From literature on perpetrators, I would suggest that pathology of the individual psyche, arising largely from aberrant experiences, led to these aberrant behaviours. And the same arguments apply to other areas in which men are demonised, such as domestic violence. Media articles and surveys indicate a massive number of female victims of DV, as much as 1 in 4, which is then used to imply that there are a similarly massive number of male perpetrators. The failure to provide evidence of the numbers of perpetrators leaves me with no option but to reject this insulting contention that it is my gender, my male being, that underlies violence against women and children. Blaming these behaviours primarily on the gender of the perpetrator reinforces the myths and negative discourse of men as monsters, and really does not help to address the problem adequately. Such a negative discourse is not only unhelpful for individual men and boys, but also allows for neglect of their needs as scarce resources are diverted to "perpetrator" programs, under the guise that these programs are somehow for the benefit of men as a whole. I do not wish to see perpetrators or sexual abuse or domestic violence refused treatment I just do want to ensure that this is clearly seen for what it is - treatment for a psycho-pathology, not as an aspect of gender and health.

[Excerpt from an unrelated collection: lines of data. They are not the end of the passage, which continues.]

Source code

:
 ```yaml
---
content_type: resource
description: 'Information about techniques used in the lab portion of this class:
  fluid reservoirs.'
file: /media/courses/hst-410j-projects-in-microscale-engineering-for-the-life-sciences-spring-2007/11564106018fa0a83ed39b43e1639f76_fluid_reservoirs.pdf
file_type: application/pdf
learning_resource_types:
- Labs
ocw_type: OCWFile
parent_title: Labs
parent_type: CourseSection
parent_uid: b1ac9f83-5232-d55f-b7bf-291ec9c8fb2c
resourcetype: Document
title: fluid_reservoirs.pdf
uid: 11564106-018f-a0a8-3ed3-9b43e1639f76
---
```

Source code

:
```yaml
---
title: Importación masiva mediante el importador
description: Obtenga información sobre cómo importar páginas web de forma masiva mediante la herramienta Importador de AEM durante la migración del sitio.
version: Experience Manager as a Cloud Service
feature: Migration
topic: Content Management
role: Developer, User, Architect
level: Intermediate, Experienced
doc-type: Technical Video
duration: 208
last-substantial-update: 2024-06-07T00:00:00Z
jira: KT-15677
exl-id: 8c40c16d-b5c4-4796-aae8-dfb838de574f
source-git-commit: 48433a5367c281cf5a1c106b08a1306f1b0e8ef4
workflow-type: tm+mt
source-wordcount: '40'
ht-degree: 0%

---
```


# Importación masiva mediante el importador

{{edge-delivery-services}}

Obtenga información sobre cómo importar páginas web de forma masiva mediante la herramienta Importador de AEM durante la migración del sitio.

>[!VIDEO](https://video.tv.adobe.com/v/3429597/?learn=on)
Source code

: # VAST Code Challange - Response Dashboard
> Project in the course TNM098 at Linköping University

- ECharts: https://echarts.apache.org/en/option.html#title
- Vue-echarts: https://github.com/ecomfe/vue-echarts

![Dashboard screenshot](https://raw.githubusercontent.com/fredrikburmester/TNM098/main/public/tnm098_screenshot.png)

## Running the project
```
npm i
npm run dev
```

There are of course alternative, if somewhat marginal, discourses that see men as admirable and as providing care and support for their families and communities, often at great cost to themselves. These alternative discourses draw attention to what is admirable in men, and provide a sense of direction for young men, and criteria against which we can assess ourselves - our relationships and our behaviour - without the burden of guilt involved in the hegemonic negative discourse. Attention to the positive can encourage young men to feel proud, rather than ashamed, of the accident of birth that provided them with a Y chromosome. As ones gender is central to identity, positive perceptions of maleness are needed to help young men feel that they are valued, and that they do belong to our society. The hegemonic discourse of the "flawed male" can only lead to the experience of social exclusion for many young men, an experience that is known to lead to disastrous consequences for the well-being of individuals and communities. Perhaps we need to draw attention to the fact that some of the most admirable public figures of this century - Mahatma Ghandi, Nelson Mandela, Xanana Gusmao, Pablo Picasso, Albert Namatjira, Yehudi Menuhin and others - are men. Perhaps we also need to note that 99% of those receiving awards for bravery in civic life in Australia this year (1999) are men, and they were acknowledged for engaging in "risk-taking" behaviours that saved the lives of others.
There is obviously a need to construct a positive discourse on men and the nature of masculinities. And even more importantly, we do need to ensure that this blind alley of social theorising does not prevent efforts to improve the health of men.